The music/singing was so good I wanted more of it. Grant Gustin and Melissa Benoist, the actors playing Barry and Kara, came from the singing show Glee. So you know they have the pipes and jazz-hands to get the job done. And they sing a cute original song called ‘Super Friends,’ that really showcases what they can do. But they aren’t the only ones singing; Stage legends Jesse L. Martin, Victor Garber and John Barrowman, dazzle us as singing versions of their Joe West, Martin Stein, and Malcolm Merlin personas. But since the musical takes place in Barry and Kara’s head, people aren’t always who they appear to be. And rounding out this musical dream team are Carlos Valdes and Jeremy Jordan, Cisco and Winn, who also have musical mojo. There are duets, hence the title of the show, along with solos and a big Broadway-style song and dance number. And in the end, Barry proposes to Iris again, in the real world, singing the moving original song ‘Runnin Home to You.’ It was a teardrop moment.

The plot was simple, as plots to musicals usually are. The Music Meister whammies Supergirl and Flash, leaving them comatose. But things aren’t always as they appear. Barry and Kara are trapped in a shared dream, that’s an old-timey musical. And they have to follow along with the story to find a way out, and back to the real world. But things get awkward when they discover that the story centers on versions of Iris and Mon-el, who are deeply in love with each other. But the couple comes from two feuding crime families, so their love is forbidden. It’s a gangster version of Romeo and Juliet. Barry has to help Iris convince her two Dads, Joe West and Martin Stein, to accept her new love. And in doing so, Barry realizes his mistakes with the real Iris. And Kara has to help Mon-el convince his Dad, Malcolm Merlin, to accept his new love. And in doing so Kara realize she’s being too hard on the real Mon-el.
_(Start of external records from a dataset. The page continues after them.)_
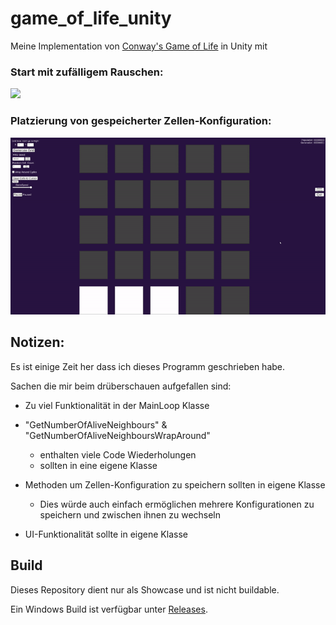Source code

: # game_of_life_unity
Meine Implementation von [Conway's Game of Life](https://de.wikipedia.org/wiki/Conways_Spiel_des_Lebens#Die_Spielregeln) in Unity mit 


### Start mit zufälligem Rauschen:
![](https://github.com/FDoerr/game_of_life_unity/blob/main/docs/start_from_noise.gif)


### Platzierung von gespeicherter Zellen-Konfiguration:
![](https://github.com/FDoerr/game_of_life_unity/blob/main/docs/place_configurations.gif)


## Notizen:
Es ist einige Zeit her dass ich dieses Programm geschrieben habe.

Sachen die mir beim drüberschauen aufgefallen sind:

- Zu viel Funktionalität in der MainLoop Klasse
     
- "GetNumberOfAliveNeighbours" & "GetNumberOfAliveNeighboursWrapAround"
   - enthalten viele Code Wiederholungen
   - sollten in eine eigene Klasse
     
- Methoden um Zellen-Konfiguration zu speichern sollten in eigene Klasse
   - Dies würde auch einfach ermöglichen mehrere Konfigurationen zu speichern und zwischen ihnen zu wechseln
 
- UI-Funktionalität sollte in eigene Klasse
 

## Build
Dieses Repository dient nur als Showcase und ist nicht buildable.

Ein Windows Build ist verfügbar unter [Releases](https://github.com/FDoerr/game_of_life_unity/releases).
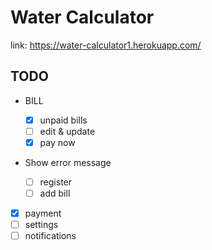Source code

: # Water Calculator

link: https://water-calculator1.herokuapp.com/

## TODO

-   BILL

    -   [x] unpaid bills
    -   [ ] edit & update
    -   [x] pay now

-   Show error message

    -   [ ] register
    -   [ ] add bill

-   [x] payment
-   [ ] settings
-   [ ] notifications
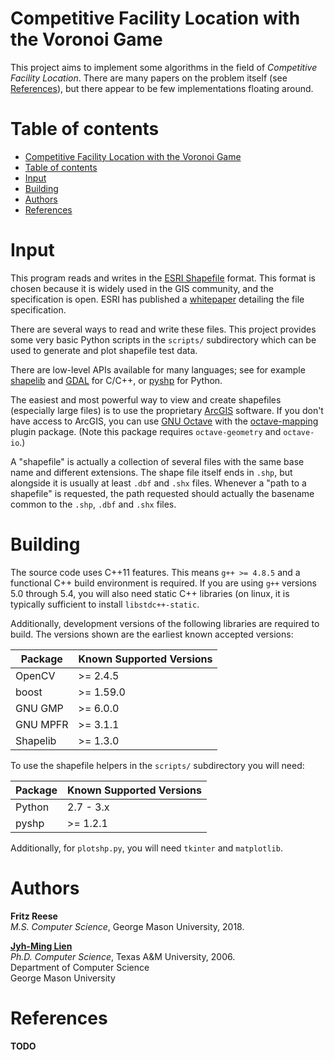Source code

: # Competitive Facility Location with the Voronoi Game

This project aims to implement some algorithms in the field of *Competitive
Facility Location*. There are many papers on the problem itself (see
[References](#References)), but there appear to be few implementations floating
around.

# Table of contents

<!--ts-->
   * [Competitive Facility Location with the Voronoi Game](#competitive-facility-location-with-the-voronoi-game)
   * [Table of contents](#table-of-contents)
   * [Input](#input)
   * [Building](#building)
   * [Authors](#authors)
   * [References](#references)

<!-- Added by: fritz, at: 2018-10-15T18:35-0400 -->

<!--te-->

# Input

This program reads and writes in the
[ESRI Shapefile](https://en.wikipedia.org/wiki/Shapefile) format.
This format is chosen because it is widely used in the GIS community,
and the specification is open. ESRI has published a
[whitepaper](https://www.esri.com/library/whitepapers/pdfs/shapefile.pdf)
detailing the file specification.

There are several ways to read and write these files. This project provides
some very basic Python scripts in the `scripts/` subdirectory which can be used
to generate and plot shapefile test data.

There are low-level APIs available for many languages; see for example
[shapelib](http://shapelib.maptools.org/) and [GDAL](https://www.gdal.org/) for
C/C++, or [pyshp](https://github.com/GeospatialPython/pyshp) for Python.

The easiest and most powerful way to view and create shapefiles
(especially large files) is to use the proprietary [ArcGIS](https://arcgis.com)
software. If you don't have access to ArcGIS, you can use
[GNU Octave](https://www.gnu.org/software/octave/) with the
[octave-mapping](https://octave.sourceforge.io/mapping/index.html) plugin
package. (Note this package requires `octave-geometry` and `octave-io`.)

A "shapefile" is actually a collection of several files with the same
base name and different extensions. The shape file itself ends in `.shp`,
but alongside it is usually at least `.dbf` and `.shx` files. Whenever a "path
to a shapefile" is requested, the path requested should actually the basename
common to the `.shp`, `.dbf` and `.shx` files.

# Building

The source code uses C++11 features. This means `g++ >= 4.8.5` and a functional
C++ build environment is required. If you are using `g++` versions 5.0 through
5.4, you will also need static C++ libraries (on linux, it is typically
sufficient to install `libstdc++-static`.

Additionally, development versions of the following libraries are required to
build. The versions shown are the earliest known accepted versions:

| Package  | Known Supported Versions |
| -------- | ------------------------ |
| OpenCV   | >= 2.4.5                 |
| boost    | >= 1.59.0                |
| GNU GMP  | >= 6.0.0                 |
| GNU MPFR | >= 3.1.1                 |
| Shapelib | >= 1.3.0                 |

To use the shapefile helpers in the `scripts/` subdirectory you will need:

| Package | Known Supported Versions |
| ------- | ------------------------ |
| Python  | 2.7 - 3.x                |
| pyshp   | >= 1.2.1                 |

Additionally, for `plotshp.py`, you will need `tkinter` and `matplotlib`.

# Authors

  __Fritz Reese__  
  *M.S. Computer Science*, George Mason University, 2018.

  __[Jyh-Ming Lien](https://cs.gmu.edu/~jmlien/doku.php)__  
  *Ph.D. Computer Science*, Texas A&M University, 2006.  
  Department of Computer Science  
  George Mason University

# References

**TODO**
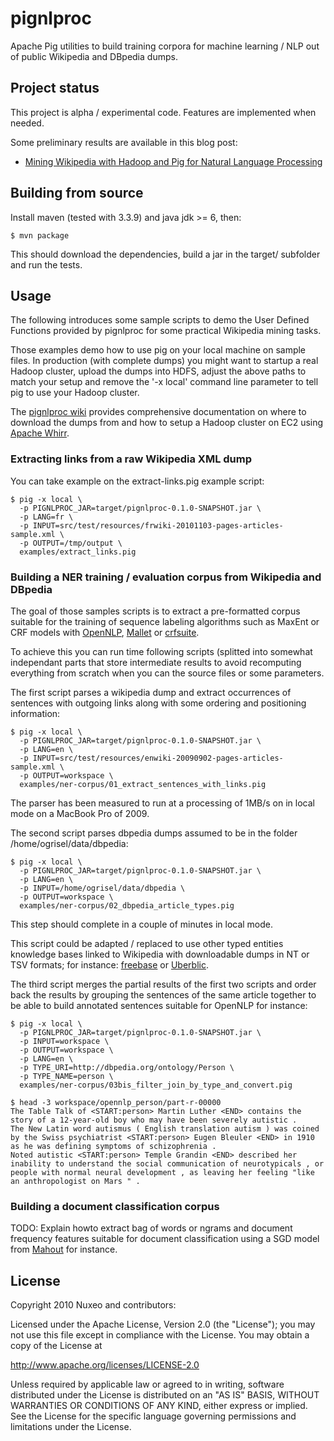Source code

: # pignlproc

Apache Pig utilities to build training corpora for machine learning /
NLP out of public Wikipedia and DBpedia dumps.

## Project status

This project is alpha / experimental code. Features are implemented when needed.

Some preliminary results are available in this blog post:

  * [Mining Wikipedia with Hadoop and Pig for Natural Language Processing](http://www.nuxeo.com/blog/mining-wikipedia-with-hadoop-and-pig-for-natural-language-processing/)

## Building from source

Install maven (tested with 3.3.9) and java jdk >= 6, then:

    $ mvn package

This should download the dependencies, build a jar in the target/
subfolder and run the tests.

## Usage

The following introduces some sample scripts to demo the User Defined
Functions provided by pignlproc for some practical Wikipedia mining tasks.

Those examples demo how to use pig on your local machine on sample
files. In production (with complete dumps) you might want to startup a
real Hadoop cluster, upload the dumps into HDFS, adjust the above paths
to match your setup and remove the '-x local' command line parameter to
tell pig to use your Hadoop cluster.

The [pignlproc wiki](https://github.com/ogrisel/pignlproc/wiki) provides
comprehensive documentation on where to download the dumps from and how
to setup a Hadoop cluster on EC2 using [Apache Whirr](
http://incubator.apache.org/whirr).

### Extracting links from a raw Wikipedia XML dump

You can take example on the extract-links.pig example script:

    $ pig -x local \
      -p PIGNLPROC_JAR=target/pignlproc-0.1.0-SNAPSHOT.jar \
      -p LANG=fr \
      -p INPUT=src/test/resources/frwiki-20101103-pages-articles-sample.xml \
      -p OUTPUT=/tmp/output \
      examples/extract_links.pig

### Building a NER training / evaluation corpus from Wikipedia and DBpedia

The goal of those samples scripts is to extract a pre-formatted corpus
suitable for the training of sequence labeling algorithms such as MaxEnt
or CRF models with [OpenNLP](http://incubator.apache.org/opennlp),
[Mallet](http://mallet.cs.umass.edu/) or
[crfsuite](http://www.chokkan.org/software/crfsuite/).

To achieve this you can run time following scripts (splitted into somewhat
independant parts that store intermediate results to avoid recomputing
everything from scratch when you can the source files or some parameters.

The first script parses a wikipedia dump and extract occurrences of
sentences with outgoing links along with some ordering and positioning
information:

    $ pig -x local \
      -p PIGNLPROC_JAR=target/pignlproc-0.1.0-SNAPSHOT.jar \
      -p LANG=en \
      -p INPUT=src/test/resources/enwiki-20090902-pages-articles-sample.xml \
      -p OUTPUT=workspace \
      examples/ner-corpus/01_extract_sentences_with_links.pig

The parser has been measured to run at a processing of 1MB/s on in local
mode on a MacBook Pro of 2009.

The second script parses dbpedia dumps assumed to be in the folder
/home/ogrisel/data/dbpedia:

    $ pig -x local \
      -p PIGNLPROC_JAR=target/pignlproc-0.1.0-SNAPSHOT.jar \
      -p LANG=en \
      -p INPUT=/home/ogrisel/data/dbpedia \
      -p OUTPUT=workspace \
      examples/ner-corpus/02_dbpedia_article_types.pig

This step should complete in a couple of minutes in local mode.

This script could be adapted / replaced to use other typed entities
knowledge bases linked to Wikipedia with downloadable dumps in NT
or TSV formats; for instance: [freebase](http://freebase.com) or
[Uberblic](http://uberblic.org).

The third script merges the partial results of the first two scripts and
order back the results by grouping the sentences of the same article
together to be able to build annotated sentences suitable for OpenNLP
for instance:

    $ pig -x local \
      -p PIGNLPROC_JAR=target/pignlproc-0.1.0-SNAPSHOT.jar \
      -p INPUT=workspace \
      -p OUTPUT=workspace \
      -p LANG=en \
      -p TYPE_URI=http://dbpedia.org/ontology/Person \
      -p TYPE_NAME=person \
      examples/ner-corpus/03bis_filter_join_by_type_and_convert.pig

    $ head -3 workspace/opennlp_person/part-r-00000
    The Table Talk of <START:person> Martin Luther <END> contains the story of a 12-year-old boy who may have been severely autistic .
    The New Latin word autismus ( English translation autism ) was coined by the Swiss psychiatrist <START:person> Eugen Bleuler <END> in 1910 as he was defining symptoms of schizophrenia .
    Noted autistic <START:person> Temple Grandin <END> described her inability to understand the social communication of neurotypicals , or people with normal neural development , as leaving her feeling "like an anthropologist on Mars " .


### Building a document classification corpus

TODO: Explain howto extract bag of words or ngrams and document frequency
features suitable for document classification using a SGD model from
[Mahout](http://mahout.apache.org) for instance.


## License

Copyright 2010 Nuxeo and contributors:

  Licensed under the Apache License, Version 2.0 (the "License");
  you may not use this file except in compliance with the License.
  You may obtain a copy of the License at

  http://www.apache.org/licenses/LICENSE-2.0

  Unless required by applicable law or agreed to in writing, software
  distributed under the License is distributed on an "AS IS" BASIS,
  WITHOUT WARRANTIES OR CONDITIONS OF ANY KIND, either express or implied.
  See the License for the specific language governing permissions and
  limitations under the License.

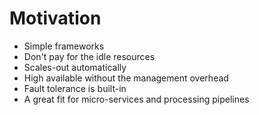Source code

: # Motivation

* Simple frameworks
* Don't pay for the idle resources
* Scales-out automatically
* High available without the management overhead
* Fault tolerance is built-in
* A great fit for micro-services and processing pipelines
The story ends when Cisco vibes the real Iris and Mon-el into the dream world, just as both Barry and Kara are shot. They don’t have their powers. And as Kara and Barry are about to die, both couples confess their love for each other, and are brought out of the dream by true love’s kiss. It’s corny I know, but it’s a musical so it worked. As it turns out, the Music Meister isn’t really a super villain. He’s an omnipotent being with a little too much time on his hands. So his mission all along wasn’t mayhem, it was correcting romantic wrongs, and having a bit of fun. And now that the couples have reunited, he vanishes. Maybe he was a version of Cupid. Then Kara, Mon-el, and Hank head back to their Earth. And Barry surprises Iris with a singing proposal. THE END.

LAST WORDS: There was a nice Arrow Easter Egg in the episode. Mon-el’s name in the dream world was Tommy. And on Arrow, Malcolm Merlin’s son was named Tommy… And it looked like they tweaked Kid Flash’s suit. It fit better. I guess the old one was destroyed so Cisco had to make another one. Good job Cisco. And speaking of suits, when does Mon-el get one?